Terminator: Dark Fate Review - 5 Ups & 5 Downs
4. The Derivative, CGI-Heavy Action Sequences
Despite Tim Miller proving himself a solid action director on the first Deadpool, his penchant for cartoonish action is completely wasted on a Terminator movie, and the result is a wealth of weightless, unconvincing, CGI-slathered robot-smashing mayhem that doesn't raise the pulse a single beat.
What do the two best Terminator films have in common?

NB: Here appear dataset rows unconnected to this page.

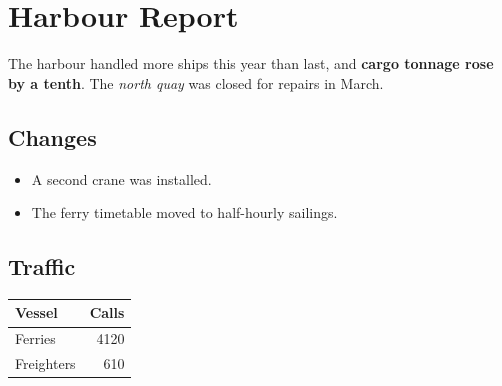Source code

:\documentclass{article}
\begin{document}
\section*{Harbour Report}

The harbour handled more ships this year than last, and \textbf{cargo tonnage rose
by a tenth}. The \textit{north quay} was closed for repairs in March.

\subsection*{Changes}

\begin{itemize}
\item A second crane was installed.
\item The ferry timetable moved to half-hourly sailings.
\end{itemize}

\subsection*{Traffic}

\begin{tabular}{|l|r|}
\hline
Vessel & Calls \\
\hline
Ferries & 4120 \\
\hline
Freighters & 610 \\
\hline
\end{tabular}
\end{document}
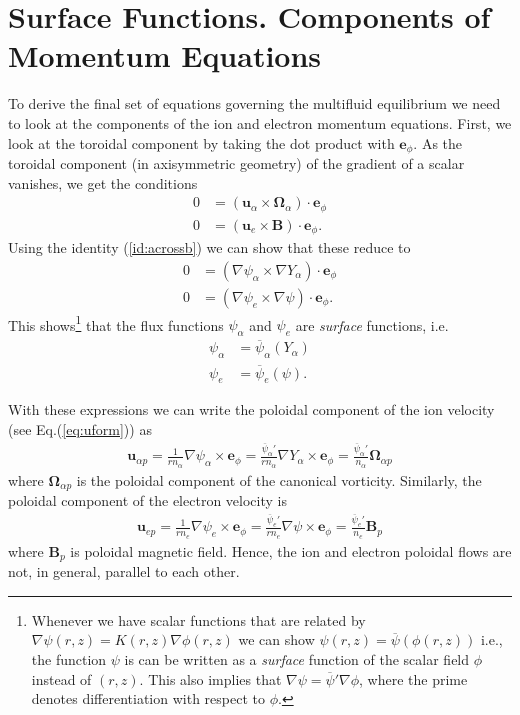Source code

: \documentclass[11pt, reqno]{amsart}
\newcommand{\eqr}[1]{Eq.\thinspace(#1)}
\newcommand{\mvec}[1]{\mathbf{#1}}
\newcommand{\eep}{\mvec{e}_\phi}
\theoremstyle{definition}
\begin{document}
\section{Surface Functions. Components of Momentum Equations}

To derive the final set of equations governing the multifluid
equilibrium we need to look at the components of the ion and electron
momentum equations. First, we look at the toroidal component by taking
the dot product with $\eep$. As the toroidal component (in
axisymmetric geometry) of the gradient of a scalar vanishes, we get
the conditions
\begin{align}
  0 &= (\mvec{u}_\alpha\times \mvec{\Omega}_\alpha)\cdot\eep \\
  0 &= (\mvec{u}_e\times \mvec{B})\cdot\eep.
\end{align}
Using the identity (\ref{id:acrossb}) we can show that these reduce to
\begin{align}
  0 &= (\nabla \psi_\alpha \times \nabla Y_\alpha)\cdot\eep \\
  0 &= (\nabla \psi_e \times \nabla \psi)\cdot\eep.
\end{align}
This shows\footnote{Whenever we have scalar functions that are related
  by $\nabla \psi(r,z) = K(r,z) \nabla \phi(r,z)$ we can show
  $\psi(r,z) = \overline{\psi}(\phi(r,z))$ i.e., the function $\psi$
  is can be written as a \emph{surface} function of the scalar field
  $\phi$ instead of $(r,z)$. This also implies that $\nabla \psi =
  \overline{\psi}' \nabla\phi$, where the prime denotes
  differentiation with respect to $\phi$.} that the flux functions
$\psi_\alpha$ and $\psi_e$ are \emph{surface} functions, i.e.
\begin{align}
  \psi_\alpha &= \overline{\psi}_\alpha(Y_\alpha) \\
  \psi_e &= \overline{\psi}_e(\psi).
\end{align}

With these expressions we can write the poloidal component of the ion
velocity (see \eqr{\ref{eq:uform}}) as
\begin{align}
  \mvec{u}_{\alpha p} 
  = \frac{1}{r n_\alpha}\nabla\psi_\alpha \times\eep
  = \frac{\overline{\psi}_\alpha'}{r n_\alpha}\nabla Y_\alpha \times\eep
  = \frac{\overline{\psi}_\alpha'}{n_\alpha}\mvec{\Omega}_{\alpha p}
\end{align}
where $\mvec{\Omega}_{\alpha p}$ is the poloidal component of the
canonical vorticity. Similarly, the poloidal component of the electron
velocity is
\begin{align}
  \mvec{u}_{e p} 
  = \frac{1}{r n_e}\nabla\psi_e \times\eep
  = \frac{\overline{\psi}_e'}{r n_e}\nabla \psi \times\eep
  = \frac{\overline{\psi}_e'}{n_e}\mvec{B}_{p}
\end{align}
where $\mvec{B}_{p}$ is poloidal magnetic field. Hence, the ion and
electron poloidal flows are not, in general, parallel to each other.
\end{document}
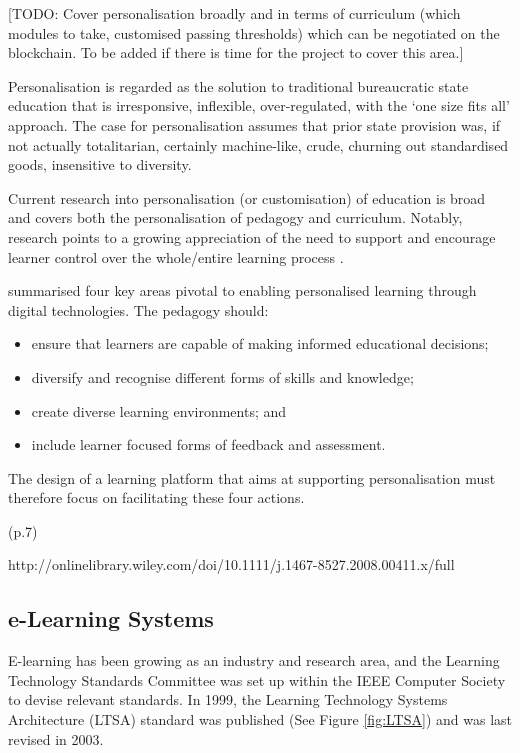 [TODO: Cover personalisation broadly and in terms of curriculum (which modules to take, 
customised passing thresholds) which can be negotiated on the blockchain.
To be added if there is time for the project to cover this area.]

Personalisation is regarded as the solution to traditional bureaucratic state education that is irresponsive, 
inflexible, over-regulated, with the ‘one size fits all’ approach. The case for personalisation assumes that prior state 
provision was, if not actually totalitarian, certainly machine-like, crude, churning out standardised goods, 
insensitive to diversity. \citep{bragg2014review}

Current research into personalisation (or customisation) of education is broad and covers both the personalisation 
of pedagogy and curriculum. Notably, research points to a growing appreciation of the need to support and 
encourage learner control over the whole/entire learning process \citep{dron2007designing}.

\citet{green2005futurelab} summarised four key areas pivotal to enabling personalised learning through digital 
technologies. The pedagogy should:

\begin{itemize}
    \setlength\itemsep{0em}    
    \item ensure that learners are capable of making informed educational decisions;
    \item diversify and recognise different forms of skills and knowledge;
    \item create diverse learning environments; and
    \item include learner focused forms of feedback and assessment.
\end{itemize}

The design of a learning platform that aims at supporting personalisation must therefore focus on facilitating these 
four actions.


(p.7)

http://onlinelibrary.wiley.com/doi/10.1111/j.1467-8527.2008.00411.x/full

\subsection{e-Learning Systems}

E-learning has been growing as an industry and research area, and the Learning Technology Standards Committee 
was set up within the IEEE Computer Society to devise relevant standards. In 1999, the Learning Technology 
Systems Architecture (LTSA) standard was published (See Figure \ref{fig:LTSA}) and was last revised in 2003.

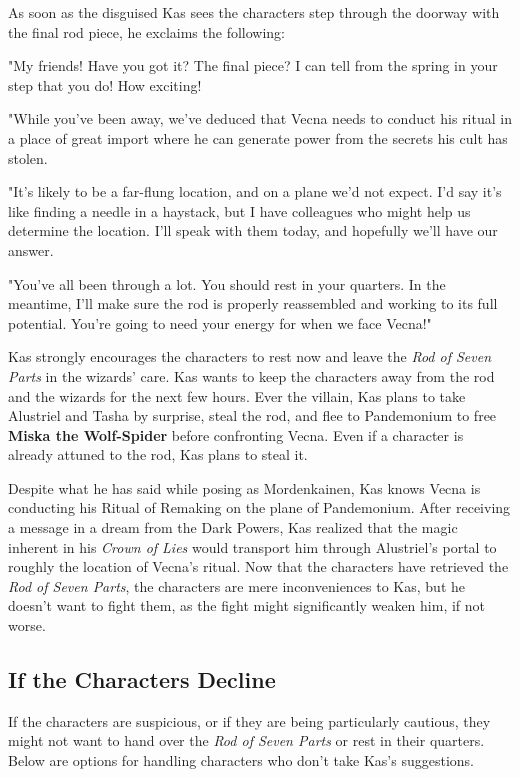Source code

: \documentclass[10pt,a4paper,twoside,bg=print,twocolumn,openany,nodeprecatedcode]{dndbook}
\begin{document}
As soon as the disguised Kas sees the characters step through the doorway with the final rod piece, he exclaims the following:

\begin{DndReadAloud}{}
"My friends! Have you got it? The final piece? I can tell from the spring in your step that you do! How exciting!

"While you've been away, we've deduced that Vecna needs to conduct his ritual in a place of great import where he can generate power from the secrets his cult has stolen.

"It's likely to be a far-flung location, and on a plane we'd not expect. I'd say it's like finding a needle in a haystack, but I have colleagues who might help us determine the location. I'll speak with them today, and hopefully we'll have our answer.

"You've all been through a lot. You should rest in your quarters. In the meantime, I'll make sure the rod is properly reassembled and working to its full potential. You're going to need your energy for when we face Vecna!"

\end{DndReadAloud}

Kas strongly encourages the characters to rest now and leave the \textit{Rod of Seven Parts} in the wizards' care. Kas wants to keep the characters away from the rod and the wizards for the next few hours. Ever the villain, Kas plans to take Alustriel and Tasha by surprise, steal the rod, and flee to Pandemonium to free \textbf{Miska the Wolf-Spider} before confronting Vecna. Even if a character is already attuned to the rod, Kas plans to steal it.

Despite what he has said while posing as Mordenkainen, Kas knows Vecna is conducting his Ritual of Remaking on the plane of Pandemonium. After receiving a message in a dream from the Dark Powers, Kas realized that the magic inherent in his \textit{Crown of Lies} would transport him through Alustriel's portal to roughly the location of Vecna's ritual. Now that the characters have retrieved the \textit{Rod of Seven Parts}, the characters are mere inconveniences to Kas, but he doesn't want to fight them, as the fight might significantly weaken him, if not worse.

\subsection{If the Characters Decline}
If the characters are suspicious, or if they are being particularly cautious, they might not want to hand over the \textit{Rod of Seven Parts} or rest in their quarters. Below are options for handling characters who don't take Kas's suggestions.
\end{document}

They focused on the human, practical thrill of the chase, and even if T2 was a mega-budget effects extravaganza for its day, Cameron knew to root the action in tangible, real filmmaking elements.
Dark Fate's set pieces are overly reliant on blurry, silly-looking robotic acrobatics, as has basically been the case with every Terminator film since T2, but perhaps even more frustrating is how derivative they are of that film's action sequences.
Miller shamelessly "homages" several scenes from T2 with the same basic set-up and pay-off, and while he might think he's making cute nods to fans, it ultimately comes off as lazy as the film's very desire to rehash T2's core plot.
With its massive $200 million budget and talented director at the helm, Dark Fate could've revitalised the series' approach to kinetic action, but instead most of the mayhem just comes across as generic business-as-usual for the franchise.